PROMPT:
Everything in the records must be reproduced exactly, except for the pictures.

━━━━━━━━

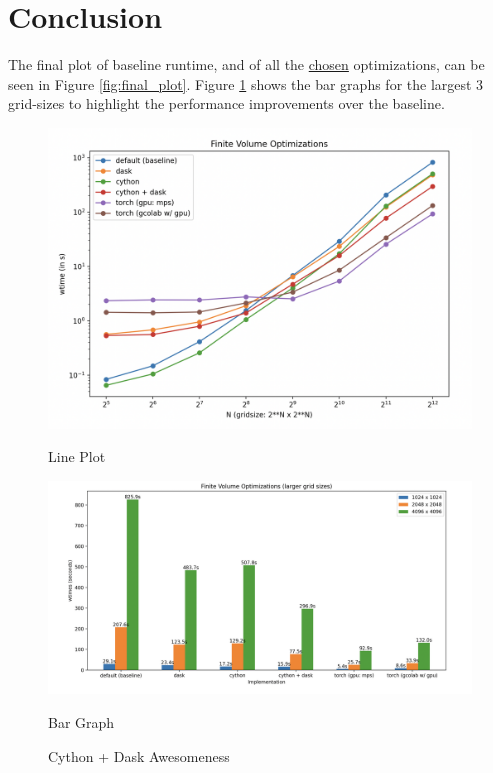 \documentclass[a4paper,10pt]{article}
\begin{document}
\section{Conclusion}
The final plot of baseline runtime, and of all the \underline{chosen} optimizations, can be seen in Figure \ref{fig:final_plot}. Figure \ref{fig:final_bar} shows the bar graphs for the largest 3 grid-sizes to highlight the performance improvements over the baseline. 

 \begin{figure}[h!]
    \begin{minipage}{0.5\textwidth}
        \centering
        \includegraphics[width=\linewidth]{images/final/final_plot.png}
       \caption{Line Plot}
        \label{fig:final_plot}
    \end{minipage}
    \hspace{0.1cm}
    \begin{minipage}{0.5\textwidth}
        \centering
        \includegraphics[width=\linewidth]{images/final/final_bar.png}
       \caption{Bar Graph}
       \label{fig:final_bar}
   \end{minipage}
   \caption{Cython + Dask Awesomeness}
 \end{figure}
\end{document}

━━━━━━━━

REPLY:
 \documentclass[a4paper,10pt]{article}
\begin{document}
\section{Conclusion}
The final plot of baseline runtime, and of all the \underline{chosen} optimizations, can be seen in Figure \ref{fig:final_plot}. Figure \ref{fig:final_bar} shows the bar graphs for the largest 3 grid-sizes to highlight the performance improvements over the baseline. 

 \begin{figure}[h!]
    \begin{minipage}{0.5\textwidth}
        \centering
        \includegraphics[width=\linewidth]{images/final/final_plot.png}
       \caption{Line Plot}
        \label{fig:final_plot}
    \end{minipage}
    \hspace{0.1cm}
    \begin{minipage}{0.5\textwidth}
        \centering
        \includegraphics[width=\linewidth]{images/final/final_bar.png}
       \caption{Bar Graph}
       \label{fig:final_bar}
   \end{minipage}
   \caption{Cython + Dask Awesomeness}
 \end{figure}
\end{document}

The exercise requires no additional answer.